The task – Whatever the records contain, reproduce all of them exactly.

--- Supplied data ---

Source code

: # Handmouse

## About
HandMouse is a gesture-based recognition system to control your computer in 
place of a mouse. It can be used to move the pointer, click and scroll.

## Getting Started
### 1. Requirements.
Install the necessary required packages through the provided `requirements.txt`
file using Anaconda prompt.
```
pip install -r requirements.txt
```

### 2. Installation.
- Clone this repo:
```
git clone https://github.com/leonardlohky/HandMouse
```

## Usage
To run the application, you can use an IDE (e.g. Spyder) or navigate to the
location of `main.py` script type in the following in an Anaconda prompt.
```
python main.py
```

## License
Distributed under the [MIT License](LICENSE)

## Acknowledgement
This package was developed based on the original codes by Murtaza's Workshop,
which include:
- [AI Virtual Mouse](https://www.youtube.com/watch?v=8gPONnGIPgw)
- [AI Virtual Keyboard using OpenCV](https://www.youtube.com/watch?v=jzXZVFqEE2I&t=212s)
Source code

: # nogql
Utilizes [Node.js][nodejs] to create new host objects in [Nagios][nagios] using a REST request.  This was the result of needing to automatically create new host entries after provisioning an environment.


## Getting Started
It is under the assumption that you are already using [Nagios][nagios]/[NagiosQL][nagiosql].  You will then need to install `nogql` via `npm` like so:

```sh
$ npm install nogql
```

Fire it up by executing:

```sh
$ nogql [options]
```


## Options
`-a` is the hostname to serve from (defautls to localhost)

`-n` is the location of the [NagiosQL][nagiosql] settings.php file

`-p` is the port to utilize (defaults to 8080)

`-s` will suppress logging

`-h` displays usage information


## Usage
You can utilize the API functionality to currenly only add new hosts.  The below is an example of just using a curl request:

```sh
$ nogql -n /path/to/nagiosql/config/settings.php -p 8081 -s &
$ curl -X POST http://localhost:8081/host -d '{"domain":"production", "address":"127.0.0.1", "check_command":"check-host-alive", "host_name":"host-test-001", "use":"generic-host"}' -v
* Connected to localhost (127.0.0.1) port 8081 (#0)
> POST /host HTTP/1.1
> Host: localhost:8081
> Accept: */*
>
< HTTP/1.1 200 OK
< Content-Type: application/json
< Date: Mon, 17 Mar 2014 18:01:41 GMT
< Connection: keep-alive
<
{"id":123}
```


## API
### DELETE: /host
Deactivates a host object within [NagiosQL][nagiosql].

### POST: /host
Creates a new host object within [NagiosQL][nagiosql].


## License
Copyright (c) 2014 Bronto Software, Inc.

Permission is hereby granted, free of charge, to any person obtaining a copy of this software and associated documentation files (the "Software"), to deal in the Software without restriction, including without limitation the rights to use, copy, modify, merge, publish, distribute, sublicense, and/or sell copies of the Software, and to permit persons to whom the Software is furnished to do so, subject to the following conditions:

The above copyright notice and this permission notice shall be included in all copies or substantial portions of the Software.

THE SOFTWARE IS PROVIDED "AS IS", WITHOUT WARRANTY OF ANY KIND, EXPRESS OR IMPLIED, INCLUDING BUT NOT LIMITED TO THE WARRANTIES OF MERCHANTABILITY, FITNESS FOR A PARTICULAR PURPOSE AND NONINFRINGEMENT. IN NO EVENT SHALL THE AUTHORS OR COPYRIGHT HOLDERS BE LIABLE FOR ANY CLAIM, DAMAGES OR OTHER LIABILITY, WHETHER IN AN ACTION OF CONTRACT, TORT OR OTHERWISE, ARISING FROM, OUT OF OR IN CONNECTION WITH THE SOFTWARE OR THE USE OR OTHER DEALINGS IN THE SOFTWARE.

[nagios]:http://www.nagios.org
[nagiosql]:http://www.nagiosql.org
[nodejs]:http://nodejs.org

---

Your solution –
Source code

: # Handmouse

## About
HandMouse is a gesture-based recognition system to control your computer in 
place of a mouse. It can be used to move the pointer, click and scroll.

## Getting Started
### 1. Requirements.
Install the necessary required packages through the provided `requirements.txt`
file using Anaconda prompt.
```
pip install -r requirements.txt
```

### 2. Installation.
- Clone this repo:
```
git clone https://github.com/leonardlohky/HandMouse
```

## Usage
To run the application, you can use an IDE (e.g. Spyder) or navigate to the
location of `main.py` script type in the following in an Anaconda prompt.
```
python main.py
```

## License
Distributed under the [MIT License](LICENSE)

## Acknowledgement
This package was developed based on the original codes by Murtaza's Workshop,
which include:
- [AI Virtual Mouse](https://www.youtube.com/watch?v=8gPONnGIPgw)
- [AI Virtual Keyboard using OpenCV](https://www.youtube.com/watch?v=jzXZVFqEE2I&t=212s)
Source code

: # nogql
Utilizes [Node.js][nodejs] to create new host objects in [Nagios][nagios] using a REST request.  This was the result of needing to automatically create new host entries after provisioning an environment.


## Getting Started
It is under the assumption that you are already using [Nagios][nagios]/[NagiosQL][nagiosql].  You will then need to install `nogql` via `npm` like so:

```sh
$ npm install nogql
```

Fire it up by executing:

```sh
$ nogql [options]
```


## Options
`-a` is the hostname to serve from (defautls to localhost)

`-n` is the location of the [NagiosQL][nagiosql] settings.php file

`-p` is the port to utilize (defaults to 8080)

`-s` will suppress logging

`-h` displays usage information


## Usage
You can utilize the API functionality to currenly only add new hosts.  The below is an example of just using a curl request:

```sh
$ nogql -n /path/to/nagiosql/config/settings.php -p 8081 -s &
$ curl -X POST http://localhost:8081/host -d '{"domain":"production", "address":"127.0.0.1", "check_command":"check-host-alive", "host_name":"host-test-001", "use":"generic-host"}' -v
* Connected to localhost (127.0.0.1) port 8081 (#0)
> POST /host HTTP/1.1
> Host: localhost:8081
> Accept: */*
>
< HTTP/1.1 200 OK
< Content-Type: application/json
< Date: Mon, 17 Mar 2014 18:01:41 GMT
< Connection: keep-alive
<
{"id":123}
```


## API
### DELETE: /host
Deactivates a host object within [NagiosQL][nagiosql].

### POST: /host
Creates a new host object within [NagiosQL][nagiosql].


## License
Copyright (c) 2014 Bronto Software, Inc.

Permission is hereby granted, free of charge, to any person obtaining a copy of this software and associated documentation files (the "Software"), to deal in the Software without restriction, including without limitation the rights to use, copy, modify, merge, publish, distribute, sublicense, and/or sell copies of the Software, and to permit persons to whom the Software is furnished to do so, subject to the following conditions:

The above copyright notice and this permission notice shall be included in all copies or substantial portions of the Software.

THE SOFTWARE IS PROVIDED "AS IS", WITHOUT WARRANTY OF ANY KIND, EXPRESS OR IMPLIED, INCLUDING BUT NOT LIMITED TO THE WARRANTIES OF MERCHANTABILITY, FITNESS FOR A PARTICULAR PURPOSE AND NONINFRINGEMENT. IN NO EVENT SHALL THE AUTHORS OR COPYRIGHT HOLDERS BE LIABLE FOR ANY CLAIM, DAMAGES OR OTHER LIABILITY, WHETHER IN AN ACTION OF CONTRACT, TORT OR OTHERWISE, ARISING FROM, OUT OF OR IN CONNECTION WITH THE SOFTWARE OR THE USE OR OTHER DEALINGS IN THE SOFTWARE.

[nagios]:http://www.nagios.org
[nagiosql]:http://www.nagiosql.org
[nodejs]:http://nodejs.org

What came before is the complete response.